“Joel não é um historiador, ele é um literato”, conta Wilson do Nascimento Barbosa, no podcast Filosofia Pop. Eram críticas de colegas historiadores, incomodados com a irreverência de Joel Rufino dos Santos. Historiador, professor, escritor e intelectual engajado, Joel Rufino é referência no campo da literatura afro-brasileira e infantojuvenil. Já a fortuna crítica de sua obra como romancista é mais escassa.
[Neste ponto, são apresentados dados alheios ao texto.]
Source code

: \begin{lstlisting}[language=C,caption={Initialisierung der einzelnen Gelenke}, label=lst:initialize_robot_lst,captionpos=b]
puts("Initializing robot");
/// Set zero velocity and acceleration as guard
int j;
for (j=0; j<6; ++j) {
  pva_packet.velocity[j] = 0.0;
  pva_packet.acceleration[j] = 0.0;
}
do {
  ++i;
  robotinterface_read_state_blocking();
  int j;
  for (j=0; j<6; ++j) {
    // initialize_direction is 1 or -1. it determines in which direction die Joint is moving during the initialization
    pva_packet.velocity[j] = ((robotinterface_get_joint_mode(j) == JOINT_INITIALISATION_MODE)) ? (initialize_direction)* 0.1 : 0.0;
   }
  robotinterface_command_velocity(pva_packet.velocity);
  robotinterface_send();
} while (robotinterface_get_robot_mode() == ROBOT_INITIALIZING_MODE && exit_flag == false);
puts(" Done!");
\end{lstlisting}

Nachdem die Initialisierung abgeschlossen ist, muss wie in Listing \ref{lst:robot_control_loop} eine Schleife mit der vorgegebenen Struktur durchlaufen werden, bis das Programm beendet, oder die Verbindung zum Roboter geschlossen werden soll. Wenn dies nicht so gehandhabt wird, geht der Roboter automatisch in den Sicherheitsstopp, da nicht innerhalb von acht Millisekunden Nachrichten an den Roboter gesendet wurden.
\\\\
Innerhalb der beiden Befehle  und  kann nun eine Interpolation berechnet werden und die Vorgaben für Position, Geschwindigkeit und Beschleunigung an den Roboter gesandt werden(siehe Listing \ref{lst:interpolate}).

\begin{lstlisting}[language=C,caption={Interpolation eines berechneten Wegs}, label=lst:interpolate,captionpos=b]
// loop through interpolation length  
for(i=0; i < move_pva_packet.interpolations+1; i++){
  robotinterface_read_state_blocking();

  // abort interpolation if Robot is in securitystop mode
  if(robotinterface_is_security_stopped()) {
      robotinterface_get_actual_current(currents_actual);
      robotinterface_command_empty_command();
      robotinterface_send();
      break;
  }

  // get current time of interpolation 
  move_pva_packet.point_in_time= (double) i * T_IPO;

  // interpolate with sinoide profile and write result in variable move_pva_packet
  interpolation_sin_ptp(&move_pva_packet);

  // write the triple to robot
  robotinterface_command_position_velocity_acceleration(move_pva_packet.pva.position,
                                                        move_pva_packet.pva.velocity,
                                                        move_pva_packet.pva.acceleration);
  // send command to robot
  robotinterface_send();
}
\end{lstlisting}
“Eu queria ser escritor desde cedo, desde que me alfabetizei”, diz Joel em entrevista a Bia Corrêa do Lago. “O tempo rolou, eu tentei outras profissões… e afinal me rendi à literatura já adulto.” Tentar outras profissões é um resumo modesto dos primeiros quarenta anos da vida de Joel Rufino — da curiosidade intelectual, aos planos de ascensão de uma família operária, sua trajetória transforma-se em aventura de estudo, amizades, perseguição política, prisões, mudanças de cidade e país. Na década de 1970, durante a ditadura, começou a escrever contos infantis para a revista Recreio. “A pessoa pode se tornar autor de livro e de contos por várias razões. Eu me tornei autor infantil por necessidade… Não estava no meu projeto, não era isso que eu pretendia escrever, mas eles pagavam, creio que hoje seria uns trezentos reais”, ele conta, ainda a Bia Corrêa. Quando afinal se estabiliza como professor, reintegrado à universidade depois da anistia, Joel Rufino escolhe ensinar literatura, na UFRJ.
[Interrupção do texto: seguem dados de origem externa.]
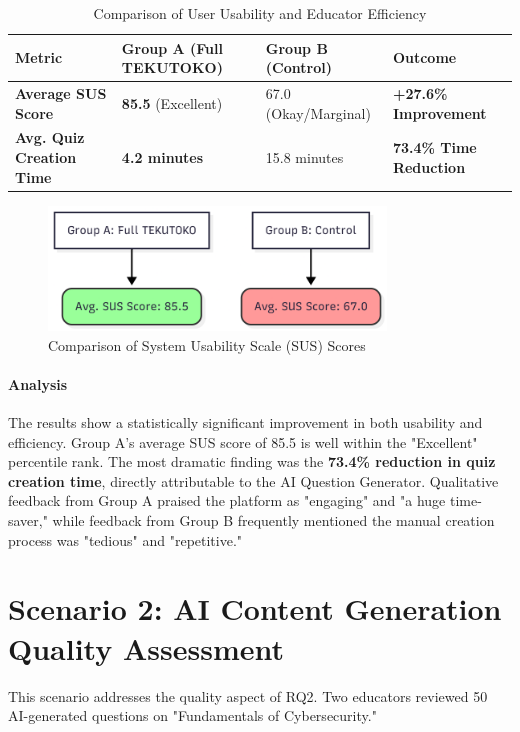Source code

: \begin{table}[htbp]
	\centering
	\caption{Comparison of User Usability and Educator Efficiency}
	\label{tab:sus-efficiency-results}
	\begin{tabularx}{\textwidth}{l X X X}
		\toprule
		\textbf{Metric} & \textbf{Group A (Full TEKUTOKO)} & \textbf{Group B (Control)} & \textbf{Outcome} \\
		\midrule
		\textbf{Average SUS Score} & \textbf{85.5} (Excellent) & 67.0 (Okay/Marginal) & \textbf{+27.6\% Improvement} \\
		\textbf{Avg. Quiz Creation Time} & \textbf{4.2 minutes} & 15.8 minutes & \textbf{73.4\% Time Reduction} \\
		\bottomrule
	\end{tabularx}
\end{table}
\begin{figure}[htbp]
\centering
\includegraphics[width=0.8\textwidth]{figures/sus-comparison.png}
\caption{Comparison of System Usability Scale (SUS) Scores}
\label{fig:sus-comparison}
\end{figure}

\paragraph{Analysis}
The results show a statistically significant improvement in both usability and efficiency. Group A's average SUS score of 85.5 is well within the "Excellent" percentile rank. The most dramatic finding was the \textbf{73.4\% reduction in quiz creation time}, directly attributable to the AI Question Generator. Qualitative feedback from Group A praised the platform as "engaging" and "a huge time-saver," while feedback from Group B frequently mentioned the manual creation process was "tedious" and "repetitive."

\section{Scenario 2: AI Content Generation Quality Assessment}
\label{sec:eval-scenario2}
This scenario addresses the quality aspect of RQ2. Two educators reviewed 50 AI-generated questions on "Fundamentals of Cybersecurity."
Seu primeiro romance, Crônica de indomáveis delírios, é publicado pela Rocco em 1991. Passam-se mais de quinze anos — de artigos analíticos marcantes, livros de não-ficção e infantojuvenis — até que o trabalho como romancista é retomado com intensidade, ao final da primeira década dos anos 2000. A época coincide com sua aposentadoria da universidade, experiência reunida no conjunto de ensaios Quem ama literatura não estuda literatura (Rocco, 2008).
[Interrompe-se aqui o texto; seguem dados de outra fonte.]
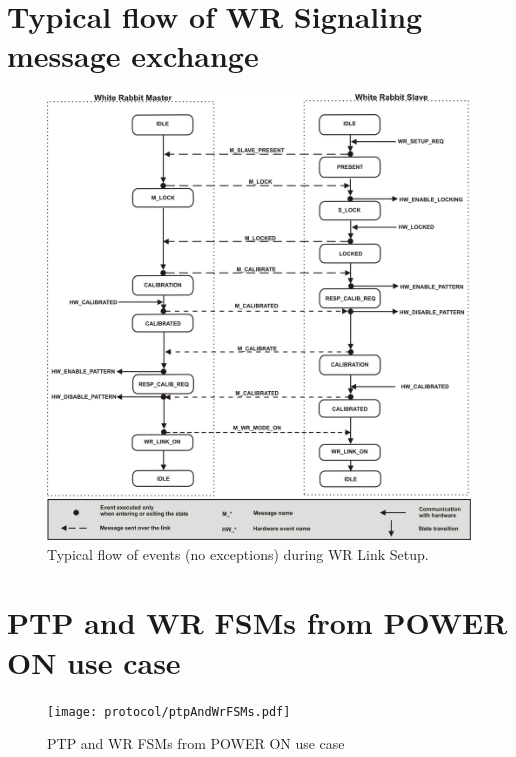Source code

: \documentclass[a4paper, 12pt]{article}
\begin{document}
\newpage

\section{Typical flow of WR Signaling message exchange}
\label{ap:wr_lsu_flow}
\begin{figure}[ht!]
  \centering
  \includegraphics[width=1.0\textwidth]{protocol/wrMSGsExchangeFlow.pdf}
  \caption{Typical flow of events (no exceptions) during WR Link Setup.}
  \label{fig:wrFSMcommun}
\end{figure}

\newpage


\section{PTP and WR FSMs from POWER ON use case}
\label{ap:ptpAndWrFSMS}
\begin{figure}[ht!]
  \centering
  \texttt{[image: protocol/ptpAndWrFSMs.pdf]}
  \caption{PTP and WR FSMs from POWER ON use case}
  \label{fig:wrFSMcommun}
\end{figure}

\newpage
\end{document}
O longo hiato de quase vinte anos entre o primeiro romance e os seguintes, Bichos da terra tão pequenos (2010) e Claros sussurros de celestes ventos (2012), poderia explicar sua ausência das sínteses da produção nacional que se apresentaram em 2009 e 2012, por Karl Schollhammer e Regina Dalcastagnè, respectivamente. É agora, enfim, com a publicação de seus últimos originais, que se poderá fazer uma apreciação completa do trabalho de Joel Rufino como romancista.
Projeto literário
Joel Rufino dos Santos faleceu em setembro de 2015. Em agosto de 2023, a Pallas lança duas obras literárias que deixou inéditas: O rio das almas flutuantes e O amor e o nada. As edições trazem poucas informações sobre a recuperação dos originais. O autor os considerava prontos para edição? Que critérios foram usados na preparação do texto? Nei Lopes conta, no prefácio a O rio das almas flutuantes, que a ideia do livro teria nascido de uma viagem a Cachoeira, Bahia, em 2011. Já Rogério Athayde, no posfácio a O amor e o nada, sugere que o romance é o “samba de despedida” do autor. Seria interessante saber mais do contexto, e do projeto editorial de lançamento das obras.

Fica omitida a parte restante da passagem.